### EXERCISE:
In the entries below, find each line with the word "jobs" and pull it out.

┌─ RECORDS FOR THE TASK

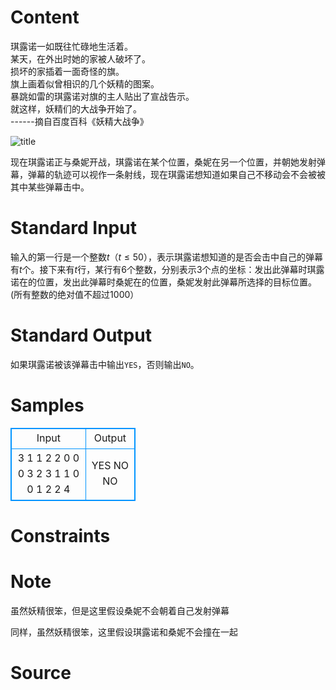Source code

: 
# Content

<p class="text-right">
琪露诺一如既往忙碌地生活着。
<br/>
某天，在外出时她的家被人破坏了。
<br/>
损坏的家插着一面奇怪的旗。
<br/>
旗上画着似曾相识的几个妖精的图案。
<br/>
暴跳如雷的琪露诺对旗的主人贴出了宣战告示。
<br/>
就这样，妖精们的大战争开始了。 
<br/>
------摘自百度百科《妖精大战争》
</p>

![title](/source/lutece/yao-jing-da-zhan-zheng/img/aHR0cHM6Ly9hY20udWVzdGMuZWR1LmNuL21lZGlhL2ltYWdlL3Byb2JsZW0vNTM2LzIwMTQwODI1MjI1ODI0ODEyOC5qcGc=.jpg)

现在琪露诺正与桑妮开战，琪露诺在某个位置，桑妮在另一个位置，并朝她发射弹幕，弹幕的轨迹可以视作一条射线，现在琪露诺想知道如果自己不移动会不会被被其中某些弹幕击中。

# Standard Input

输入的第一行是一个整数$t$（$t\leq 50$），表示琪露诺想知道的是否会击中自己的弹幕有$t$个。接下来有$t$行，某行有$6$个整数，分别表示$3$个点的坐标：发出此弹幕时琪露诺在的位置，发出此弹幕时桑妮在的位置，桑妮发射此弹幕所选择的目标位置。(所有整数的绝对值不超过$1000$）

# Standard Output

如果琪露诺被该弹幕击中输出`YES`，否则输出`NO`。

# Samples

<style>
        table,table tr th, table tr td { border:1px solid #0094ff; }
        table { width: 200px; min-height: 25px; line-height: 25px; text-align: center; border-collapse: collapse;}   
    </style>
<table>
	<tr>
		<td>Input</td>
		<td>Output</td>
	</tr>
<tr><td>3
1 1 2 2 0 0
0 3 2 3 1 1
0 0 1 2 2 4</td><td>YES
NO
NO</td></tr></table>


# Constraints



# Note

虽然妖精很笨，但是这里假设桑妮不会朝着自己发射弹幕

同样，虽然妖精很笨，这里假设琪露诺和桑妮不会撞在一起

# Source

└─
┌─ RECORDS FOR THE TASK

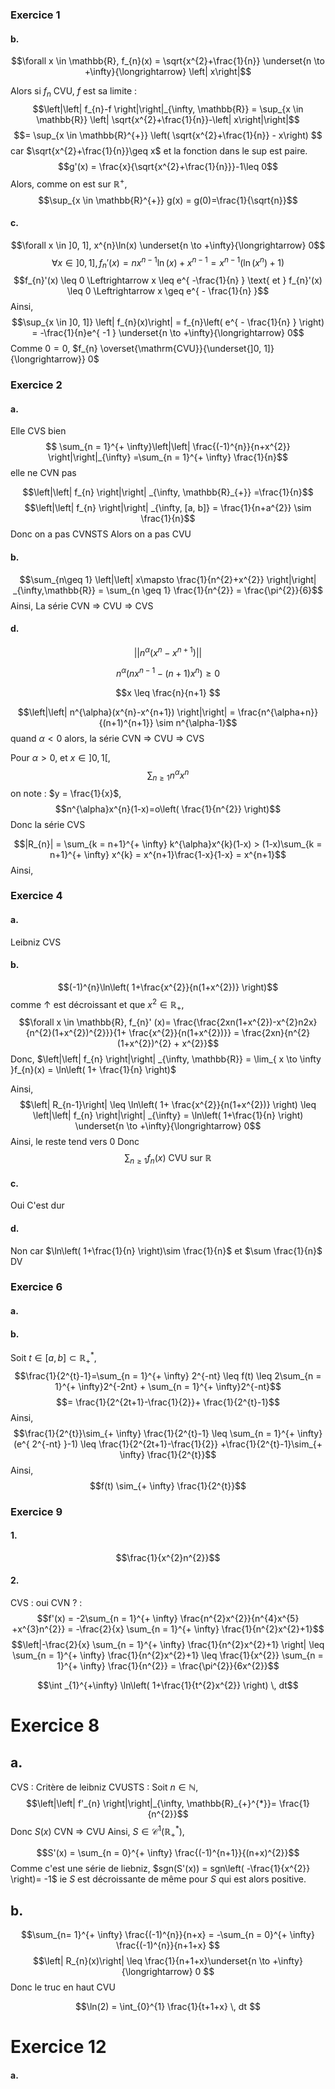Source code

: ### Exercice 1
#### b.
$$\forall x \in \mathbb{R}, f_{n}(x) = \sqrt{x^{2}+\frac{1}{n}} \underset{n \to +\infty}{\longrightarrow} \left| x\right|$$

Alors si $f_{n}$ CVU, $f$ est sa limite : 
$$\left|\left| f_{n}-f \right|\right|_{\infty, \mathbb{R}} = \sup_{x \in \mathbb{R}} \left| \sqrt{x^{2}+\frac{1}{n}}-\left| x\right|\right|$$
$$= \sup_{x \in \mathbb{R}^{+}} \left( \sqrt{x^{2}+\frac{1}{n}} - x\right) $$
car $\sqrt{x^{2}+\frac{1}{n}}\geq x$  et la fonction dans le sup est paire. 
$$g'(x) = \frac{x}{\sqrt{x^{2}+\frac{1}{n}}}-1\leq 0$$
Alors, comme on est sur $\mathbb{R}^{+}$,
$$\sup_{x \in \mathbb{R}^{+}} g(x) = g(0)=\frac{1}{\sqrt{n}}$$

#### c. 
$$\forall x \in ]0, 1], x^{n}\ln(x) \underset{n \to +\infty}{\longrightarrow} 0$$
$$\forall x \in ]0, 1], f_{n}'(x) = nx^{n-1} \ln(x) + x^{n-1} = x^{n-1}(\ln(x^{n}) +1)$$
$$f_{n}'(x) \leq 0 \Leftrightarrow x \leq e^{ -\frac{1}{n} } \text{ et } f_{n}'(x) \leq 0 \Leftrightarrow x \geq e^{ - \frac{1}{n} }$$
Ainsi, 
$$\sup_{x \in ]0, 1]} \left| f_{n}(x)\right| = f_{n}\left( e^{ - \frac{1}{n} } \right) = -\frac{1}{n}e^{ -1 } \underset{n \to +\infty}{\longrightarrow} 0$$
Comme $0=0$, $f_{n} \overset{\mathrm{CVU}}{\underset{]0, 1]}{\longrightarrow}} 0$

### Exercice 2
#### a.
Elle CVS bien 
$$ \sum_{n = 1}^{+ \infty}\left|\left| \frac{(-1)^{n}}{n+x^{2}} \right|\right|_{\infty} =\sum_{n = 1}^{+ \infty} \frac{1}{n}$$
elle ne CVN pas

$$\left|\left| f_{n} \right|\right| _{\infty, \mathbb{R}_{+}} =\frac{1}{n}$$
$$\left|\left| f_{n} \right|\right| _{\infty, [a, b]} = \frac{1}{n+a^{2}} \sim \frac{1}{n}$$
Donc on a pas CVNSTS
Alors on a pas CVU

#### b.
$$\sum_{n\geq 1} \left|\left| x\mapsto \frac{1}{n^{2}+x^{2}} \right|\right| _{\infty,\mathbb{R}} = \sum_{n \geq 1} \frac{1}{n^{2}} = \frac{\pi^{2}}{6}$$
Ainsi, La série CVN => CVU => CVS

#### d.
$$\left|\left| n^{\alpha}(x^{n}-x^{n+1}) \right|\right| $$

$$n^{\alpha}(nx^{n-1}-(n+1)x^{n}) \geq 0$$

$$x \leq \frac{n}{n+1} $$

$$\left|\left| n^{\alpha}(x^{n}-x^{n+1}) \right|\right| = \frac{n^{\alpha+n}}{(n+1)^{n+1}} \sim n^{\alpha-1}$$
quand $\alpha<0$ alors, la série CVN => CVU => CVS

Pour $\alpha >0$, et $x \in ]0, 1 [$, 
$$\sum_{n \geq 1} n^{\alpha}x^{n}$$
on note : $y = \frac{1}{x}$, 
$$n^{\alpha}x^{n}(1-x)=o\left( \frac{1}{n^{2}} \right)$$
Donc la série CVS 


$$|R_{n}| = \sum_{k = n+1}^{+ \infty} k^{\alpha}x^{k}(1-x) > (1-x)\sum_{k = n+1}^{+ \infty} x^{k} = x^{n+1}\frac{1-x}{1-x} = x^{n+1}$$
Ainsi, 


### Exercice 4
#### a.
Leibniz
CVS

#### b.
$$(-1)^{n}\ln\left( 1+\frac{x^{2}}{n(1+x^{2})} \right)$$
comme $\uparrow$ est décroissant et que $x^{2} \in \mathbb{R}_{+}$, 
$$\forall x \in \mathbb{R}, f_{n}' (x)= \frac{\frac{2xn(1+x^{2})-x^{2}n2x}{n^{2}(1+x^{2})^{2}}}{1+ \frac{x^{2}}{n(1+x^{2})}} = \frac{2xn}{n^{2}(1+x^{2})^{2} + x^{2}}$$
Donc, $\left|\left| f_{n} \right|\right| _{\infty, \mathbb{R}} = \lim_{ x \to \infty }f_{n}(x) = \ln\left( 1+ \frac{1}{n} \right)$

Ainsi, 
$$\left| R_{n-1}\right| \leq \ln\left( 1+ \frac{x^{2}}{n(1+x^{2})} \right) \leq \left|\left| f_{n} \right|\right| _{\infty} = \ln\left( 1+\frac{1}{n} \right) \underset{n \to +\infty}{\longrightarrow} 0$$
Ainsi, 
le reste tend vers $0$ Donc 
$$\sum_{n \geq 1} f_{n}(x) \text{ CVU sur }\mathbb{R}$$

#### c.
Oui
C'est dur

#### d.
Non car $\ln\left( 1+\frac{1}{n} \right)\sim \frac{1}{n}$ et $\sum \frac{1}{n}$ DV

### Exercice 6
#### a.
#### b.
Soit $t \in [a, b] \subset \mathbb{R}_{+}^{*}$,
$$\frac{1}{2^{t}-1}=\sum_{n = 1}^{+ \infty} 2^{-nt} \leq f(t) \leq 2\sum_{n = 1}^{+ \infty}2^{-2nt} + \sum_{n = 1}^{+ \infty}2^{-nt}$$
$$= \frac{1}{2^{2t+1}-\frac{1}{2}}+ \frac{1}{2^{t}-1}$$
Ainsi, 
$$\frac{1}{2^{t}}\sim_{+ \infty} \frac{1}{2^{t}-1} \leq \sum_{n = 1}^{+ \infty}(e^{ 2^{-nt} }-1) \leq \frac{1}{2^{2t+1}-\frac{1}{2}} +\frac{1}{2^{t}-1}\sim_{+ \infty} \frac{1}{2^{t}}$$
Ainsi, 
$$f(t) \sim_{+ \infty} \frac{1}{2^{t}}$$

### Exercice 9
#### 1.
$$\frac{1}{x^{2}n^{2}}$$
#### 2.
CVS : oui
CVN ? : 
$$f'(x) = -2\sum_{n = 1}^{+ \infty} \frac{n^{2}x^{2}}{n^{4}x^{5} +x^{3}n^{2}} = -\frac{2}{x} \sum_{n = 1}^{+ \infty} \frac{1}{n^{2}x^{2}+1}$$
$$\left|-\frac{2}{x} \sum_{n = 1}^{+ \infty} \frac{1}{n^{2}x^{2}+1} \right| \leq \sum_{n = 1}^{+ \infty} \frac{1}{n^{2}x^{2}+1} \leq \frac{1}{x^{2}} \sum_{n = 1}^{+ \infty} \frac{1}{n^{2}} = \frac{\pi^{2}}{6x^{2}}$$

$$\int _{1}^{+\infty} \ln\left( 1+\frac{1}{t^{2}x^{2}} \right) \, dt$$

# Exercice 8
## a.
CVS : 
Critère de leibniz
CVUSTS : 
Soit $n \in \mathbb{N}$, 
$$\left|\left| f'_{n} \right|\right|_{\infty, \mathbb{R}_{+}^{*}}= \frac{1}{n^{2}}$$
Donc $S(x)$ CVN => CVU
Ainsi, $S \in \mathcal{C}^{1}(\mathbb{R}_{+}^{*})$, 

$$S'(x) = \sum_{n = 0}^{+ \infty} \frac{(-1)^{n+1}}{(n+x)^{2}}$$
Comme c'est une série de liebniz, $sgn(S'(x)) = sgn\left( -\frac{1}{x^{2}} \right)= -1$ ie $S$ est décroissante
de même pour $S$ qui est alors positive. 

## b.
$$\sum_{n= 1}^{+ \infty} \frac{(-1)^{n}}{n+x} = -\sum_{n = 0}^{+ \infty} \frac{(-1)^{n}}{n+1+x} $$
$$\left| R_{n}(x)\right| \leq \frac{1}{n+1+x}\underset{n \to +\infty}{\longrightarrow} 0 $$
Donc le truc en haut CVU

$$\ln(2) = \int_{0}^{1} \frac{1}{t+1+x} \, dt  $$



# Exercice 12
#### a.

└─
┌─ RECORDS FOR THE TASK

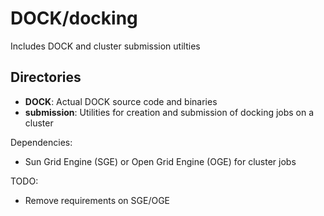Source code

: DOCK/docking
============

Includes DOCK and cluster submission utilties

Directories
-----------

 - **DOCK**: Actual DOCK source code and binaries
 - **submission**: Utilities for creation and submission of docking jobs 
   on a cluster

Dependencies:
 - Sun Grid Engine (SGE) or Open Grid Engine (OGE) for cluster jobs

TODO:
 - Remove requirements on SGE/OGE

└─

### OUTPUT BELOW:
 - **submission**: Utilities for creation and submission of docking jobs 
 - Sun Grid Engine (SGE) or Open Grid Engine (OGE) for cluster jobs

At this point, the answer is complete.